What you need to do -
All of the records below should be output exactly.

Stored data -

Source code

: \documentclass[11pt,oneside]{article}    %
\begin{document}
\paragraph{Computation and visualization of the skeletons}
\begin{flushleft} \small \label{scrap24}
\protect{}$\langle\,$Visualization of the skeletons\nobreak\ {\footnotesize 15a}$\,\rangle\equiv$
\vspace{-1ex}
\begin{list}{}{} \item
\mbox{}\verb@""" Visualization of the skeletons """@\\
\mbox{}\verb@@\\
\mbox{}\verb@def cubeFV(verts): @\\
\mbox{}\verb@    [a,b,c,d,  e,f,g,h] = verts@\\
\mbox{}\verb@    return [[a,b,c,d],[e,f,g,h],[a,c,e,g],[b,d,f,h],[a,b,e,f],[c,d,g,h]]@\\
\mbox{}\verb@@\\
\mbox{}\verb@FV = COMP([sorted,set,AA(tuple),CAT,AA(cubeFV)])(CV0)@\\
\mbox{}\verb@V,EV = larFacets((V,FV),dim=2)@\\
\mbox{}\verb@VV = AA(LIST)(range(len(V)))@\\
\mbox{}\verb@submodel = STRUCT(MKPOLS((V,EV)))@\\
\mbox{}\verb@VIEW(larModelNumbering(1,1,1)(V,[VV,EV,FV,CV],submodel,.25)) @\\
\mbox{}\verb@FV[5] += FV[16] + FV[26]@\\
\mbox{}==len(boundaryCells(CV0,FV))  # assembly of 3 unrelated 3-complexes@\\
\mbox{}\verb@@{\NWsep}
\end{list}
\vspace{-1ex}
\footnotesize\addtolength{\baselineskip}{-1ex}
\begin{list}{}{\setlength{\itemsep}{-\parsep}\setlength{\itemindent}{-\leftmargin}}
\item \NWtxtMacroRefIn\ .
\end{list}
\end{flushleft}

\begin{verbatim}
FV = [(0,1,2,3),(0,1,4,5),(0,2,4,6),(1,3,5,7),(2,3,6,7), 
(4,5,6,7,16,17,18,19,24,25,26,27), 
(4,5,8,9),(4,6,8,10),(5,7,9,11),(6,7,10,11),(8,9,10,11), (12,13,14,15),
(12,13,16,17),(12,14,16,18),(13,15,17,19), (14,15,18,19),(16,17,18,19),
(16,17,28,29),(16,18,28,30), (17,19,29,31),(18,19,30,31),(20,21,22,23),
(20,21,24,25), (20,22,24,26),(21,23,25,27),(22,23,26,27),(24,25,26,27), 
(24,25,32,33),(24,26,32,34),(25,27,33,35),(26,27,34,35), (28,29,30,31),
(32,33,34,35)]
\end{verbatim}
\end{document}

Finished task -
Source code

: \documentclass[11pt,oneside]{article}    %
\begin{document}
\paragraph{Computation and visualization of the skeletons}
\begin{flushleft} \small \label{scrap24}
\protect{}$\langle\,$Visualization of the skeletons\nobreak\ {\footnotesize 15a}$\,\rangle\equiv$
\vspace{-1ex}
\begin{list}{}{} \item
\mbox{}\verb@""" Visualization of the skeletons """@\\
\mbox{}\verb@@\\
\mbox{}\verb@def cubeFV(verts): @\\
\mbox{}\verb@    [a,b,c,d,  e,f,g,h] = verts@\\
\mbox{}\verb@    return [[a,b,c,d],[e,f,g,h],[a,c,e,g],[b,d,f,h],[a,b,e,f],[c,d,g,h]]@\\
\mbox{}\verb@@\\
\mbox{}\verb@FV = COMP([sorted,set,AA(tuple),CAT,AA(cubeFV)])(CV0)@\\
\mbox{}\verb@V,EV = larFacets((V,FV),dim=2)@\\
\mbox{}\verb@VV = AA(LIST)(range(len(V)))@\\
\mbox{}\verb@submodel = STRUCT(MKPOLS((V,EV)))@\\
\mbox{}\verb@VIEW(larModelNumbering(1,1,1)(V,[VV,EV,FV,CV],submodel,.25)) @\\
\mbox{}\verb@FV[5] += FV[16] + FV[26]@\\
\mbox{}==len(boundaryCells(CV0,FV))  # assembly of 3 unrelated 3-complexes@\\
\mbox{}\verb@@{\NWsep}
\end{list}
\vspace{-1ex}
\footnotesize\addtolength{\baselineskip}{-1ex}
\begin{list}{}{\setlength{\itemsep}{-\parsep}\setlength{\itemindent}{-\leftmargin}}
\item \NWtxtMacroRefIn\ .
\end{list}
\end{flushleft}

\begin{verbatim}
FV = [(0,1,2,3),(0,1,4,5),(0,2,4,6),(1,3,5,7),(2,3,6,7), 
(4,5,6,7,16,17,18,19,24,25,26,27), 
(4,5,8,9),(4,6,8,10),(5,7,9,11),(6,7,10,11),(8,9,10,11), (12,13,14,15),
(12,13,16,17),(12,14,16,18),(13,15,17,19), (14,15,18,19),(16,17,18,19),
(16,17,28,29),(16,18,28,30), (17,19,29,31),(18,19,30,31),(20,21,22,23),
(20,21,24,25), (20,22,24,26),(21,23,25,27),(22,23,26,27),(24,25,26,27), 
(24,25,32,33),(24,26,32,34),(25,27,33,35),(26,27,34,35), (28,29,30,31),
(32,33,34,35)]
\end{verbatim}
\end{document}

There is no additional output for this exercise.